**RECORDS PROVIDED:**
☆ ☆ ☆ ☆ ☆
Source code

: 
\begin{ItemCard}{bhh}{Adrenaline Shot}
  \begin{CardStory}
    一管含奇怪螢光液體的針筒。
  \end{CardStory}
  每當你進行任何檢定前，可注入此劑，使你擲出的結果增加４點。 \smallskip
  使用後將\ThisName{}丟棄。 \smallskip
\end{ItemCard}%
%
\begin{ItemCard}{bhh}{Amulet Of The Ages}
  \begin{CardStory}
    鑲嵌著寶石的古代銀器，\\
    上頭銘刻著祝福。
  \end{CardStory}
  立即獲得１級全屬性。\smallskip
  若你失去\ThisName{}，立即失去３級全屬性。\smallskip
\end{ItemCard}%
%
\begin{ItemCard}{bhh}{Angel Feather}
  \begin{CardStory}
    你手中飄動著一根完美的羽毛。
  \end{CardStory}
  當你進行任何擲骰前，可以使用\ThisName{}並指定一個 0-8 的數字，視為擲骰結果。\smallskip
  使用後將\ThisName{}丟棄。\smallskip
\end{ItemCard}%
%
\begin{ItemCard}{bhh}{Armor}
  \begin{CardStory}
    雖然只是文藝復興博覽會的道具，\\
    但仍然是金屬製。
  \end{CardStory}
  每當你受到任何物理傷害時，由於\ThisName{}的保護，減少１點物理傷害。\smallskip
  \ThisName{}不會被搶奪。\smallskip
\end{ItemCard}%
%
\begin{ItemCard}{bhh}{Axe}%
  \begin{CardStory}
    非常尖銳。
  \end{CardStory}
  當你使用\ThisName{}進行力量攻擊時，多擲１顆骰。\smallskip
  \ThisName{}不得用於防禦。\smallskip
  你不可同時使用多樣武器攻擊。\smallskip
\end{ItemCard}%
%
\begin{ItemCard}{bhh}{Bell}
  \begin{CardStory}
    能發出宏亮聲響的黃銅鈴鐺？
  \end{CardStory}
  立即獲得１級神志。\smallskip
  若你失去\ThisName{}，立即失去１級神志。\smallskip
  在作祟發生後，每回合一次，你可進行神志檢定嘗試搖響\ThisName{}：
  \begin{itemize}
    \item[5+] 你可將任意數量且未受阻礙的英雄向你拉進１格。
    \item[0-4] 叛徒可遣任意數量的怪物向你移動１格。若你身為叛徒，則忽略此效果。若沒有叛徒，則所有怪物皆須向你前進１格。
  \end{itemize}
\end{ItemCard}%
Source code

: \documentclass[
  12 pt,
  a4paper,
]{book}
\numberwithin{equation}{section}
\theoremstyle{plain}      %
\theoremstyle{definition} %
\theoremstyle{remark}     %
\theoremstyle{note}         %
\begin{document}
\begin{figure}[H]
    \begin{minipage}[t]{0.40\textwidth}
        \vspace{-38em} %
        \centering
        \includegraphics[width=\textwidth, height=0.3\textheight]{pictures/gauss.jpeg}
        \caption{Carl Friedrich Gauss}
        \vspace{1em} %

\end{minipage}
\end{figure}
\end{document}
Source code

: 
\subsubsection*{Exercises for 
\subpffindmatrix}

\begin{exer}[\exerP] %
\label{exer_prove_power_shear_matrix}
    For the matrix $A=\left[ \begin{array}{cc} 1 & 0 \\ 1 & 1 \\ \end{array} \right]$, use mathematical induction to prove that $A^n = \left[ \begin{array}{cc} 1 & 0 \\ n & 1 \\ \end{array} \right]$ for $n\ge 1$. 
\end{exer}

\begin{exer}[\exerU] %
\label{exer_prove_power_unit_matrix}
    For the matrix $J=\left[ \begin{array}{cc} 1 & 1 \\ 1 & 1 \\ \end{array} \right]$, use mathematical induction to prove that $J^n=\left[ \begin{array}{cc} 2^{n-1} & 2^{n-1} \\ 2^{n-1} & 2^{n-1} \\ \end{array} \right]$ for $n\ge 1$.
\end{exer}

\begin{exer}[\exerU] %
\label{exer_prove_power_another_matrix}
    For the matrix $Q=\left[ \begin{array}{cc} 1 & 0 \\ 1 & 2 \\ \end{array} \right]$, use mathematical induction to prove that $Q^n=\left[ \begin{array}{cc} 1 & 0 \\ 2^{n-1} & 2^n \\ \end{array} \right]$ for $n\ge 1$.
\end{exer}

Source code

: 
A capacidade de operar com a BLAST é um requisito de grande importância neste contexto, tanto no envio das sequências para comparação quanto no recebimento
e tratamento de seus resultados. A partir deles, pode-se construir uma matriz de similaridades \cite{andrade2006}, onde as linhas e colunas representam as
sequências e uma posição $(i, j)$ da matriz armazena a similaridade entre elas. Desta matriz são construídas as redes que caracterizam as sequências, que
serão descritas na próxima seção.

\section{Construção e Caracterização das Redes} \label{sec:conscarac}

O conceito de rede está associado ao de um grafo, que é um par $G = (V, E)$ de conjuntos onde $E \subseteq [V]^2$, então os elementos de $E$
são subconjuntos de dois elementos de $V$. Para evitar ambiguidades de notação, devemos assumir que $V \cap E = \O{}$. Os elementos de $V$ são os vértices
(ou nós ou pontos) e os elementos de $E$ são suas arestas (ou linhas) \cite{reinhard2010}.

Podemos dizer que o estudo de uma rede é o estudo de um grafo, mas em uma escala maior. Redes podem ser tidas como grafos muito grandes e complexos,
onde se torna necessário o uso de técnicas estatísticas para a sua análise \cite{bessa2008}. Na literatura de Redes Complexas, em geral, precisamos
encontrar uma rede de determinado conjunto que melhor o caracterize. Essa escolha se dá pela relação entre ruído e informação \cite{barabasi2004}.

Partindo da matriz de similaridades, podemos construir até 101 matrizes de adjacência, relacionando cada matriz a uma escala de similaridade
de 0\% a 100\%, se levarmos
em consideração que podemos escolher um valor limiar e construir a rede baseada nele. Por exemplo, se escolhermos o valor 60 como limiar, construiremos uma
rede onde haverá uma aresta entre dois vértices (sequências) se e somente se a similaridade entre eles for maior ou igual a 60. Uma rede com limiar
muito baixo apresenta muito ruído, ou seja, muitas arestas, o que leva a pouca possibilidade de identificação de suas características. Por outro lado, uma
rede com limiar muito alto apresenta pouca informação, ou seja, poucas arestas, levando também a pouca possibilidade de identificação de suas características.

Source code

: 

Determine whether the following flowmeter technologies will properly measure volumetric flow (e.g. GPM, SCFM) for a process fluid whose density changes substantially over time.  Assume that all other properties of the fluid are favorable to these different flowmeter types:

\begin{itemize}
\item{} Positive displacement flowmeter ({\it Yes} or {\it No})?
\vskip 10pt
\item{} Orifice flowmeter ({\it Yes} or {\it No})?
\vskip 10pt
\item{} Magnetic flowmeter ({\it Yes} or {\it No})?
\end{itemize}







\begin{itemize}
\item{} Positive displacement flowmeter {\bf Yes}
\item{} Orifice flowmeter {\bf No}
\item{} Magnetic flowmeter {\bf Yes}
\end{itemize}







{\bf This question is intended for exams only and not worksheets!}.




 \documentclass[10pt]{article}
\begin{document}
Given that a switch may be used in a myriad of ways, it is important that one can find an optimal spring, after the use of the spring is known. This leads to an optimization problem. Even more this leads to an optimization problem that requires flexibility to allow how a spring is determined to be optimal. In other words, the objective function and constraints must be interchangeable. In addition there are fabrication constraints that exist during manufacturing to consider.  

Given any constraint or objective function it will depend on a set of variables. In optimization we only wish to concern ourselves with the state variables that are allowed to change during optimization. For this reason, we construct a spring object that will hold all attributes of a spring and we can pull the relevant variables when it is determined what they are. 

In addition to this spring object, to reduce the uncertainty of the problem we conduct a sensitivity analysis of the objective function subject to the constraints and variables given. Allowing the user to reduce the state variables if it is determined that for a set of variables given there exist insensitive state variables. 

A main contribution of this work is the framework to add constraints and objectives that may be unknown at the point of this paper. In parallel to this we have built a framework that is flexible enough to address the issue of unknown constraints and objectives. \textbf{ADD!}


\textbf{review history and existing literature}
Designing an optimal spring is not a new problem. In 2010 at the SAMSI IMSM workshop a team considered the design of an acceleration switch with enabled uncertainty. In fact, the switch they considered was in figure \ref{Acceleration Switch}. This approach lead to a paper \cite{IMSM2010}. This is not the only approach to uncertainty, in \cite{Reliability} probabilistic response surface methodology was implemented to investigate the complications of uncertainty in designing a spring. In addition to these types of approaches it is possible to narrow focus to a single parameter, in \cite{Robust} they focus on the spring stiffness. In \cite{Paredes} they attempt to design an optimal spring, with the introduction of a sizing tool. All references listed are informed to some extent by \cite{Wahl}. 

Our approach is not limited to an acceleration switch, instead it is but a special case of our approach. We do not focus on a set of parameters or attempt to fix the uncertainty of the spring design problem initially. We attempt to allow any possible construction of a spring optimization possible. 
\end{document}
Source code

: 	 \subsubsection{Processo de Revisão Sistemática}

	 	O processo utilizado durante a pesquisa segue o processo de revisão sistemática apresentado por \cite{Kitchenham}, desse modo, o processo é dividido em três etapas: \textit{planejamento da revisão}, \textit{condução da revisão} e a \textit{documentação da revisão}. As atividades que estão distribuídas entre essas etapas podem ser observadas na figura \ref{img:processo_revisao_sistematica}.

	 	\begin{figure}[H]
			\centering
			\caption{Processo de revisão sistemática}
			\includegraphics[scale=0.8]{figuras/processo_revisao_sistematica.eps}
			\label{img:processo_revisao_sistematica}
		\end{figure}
☆ ☆ ☆ ☆ ☆
**PROBLEM TO WORK ON:** Where does the word "elementos" appear in the records? Copy every line that holds it.

**SOLUTION:**
O conceito de rede está associado ao de um grafo, que é um par $G = (V, E)$ de conjuntos onde $E \subseteq [V]^2$, então os elementos de $E$
são subconjuntos de dois elementos de $V$. Para evitar ambiguidades de notação, devemos assumir que $V \cap E = \O{}$. Os elementos de $V$ são os vértices
(ou nós ou pontos) e os elementos de $E$ são suas arestas (ou linhas) \cite{reinhard2010}.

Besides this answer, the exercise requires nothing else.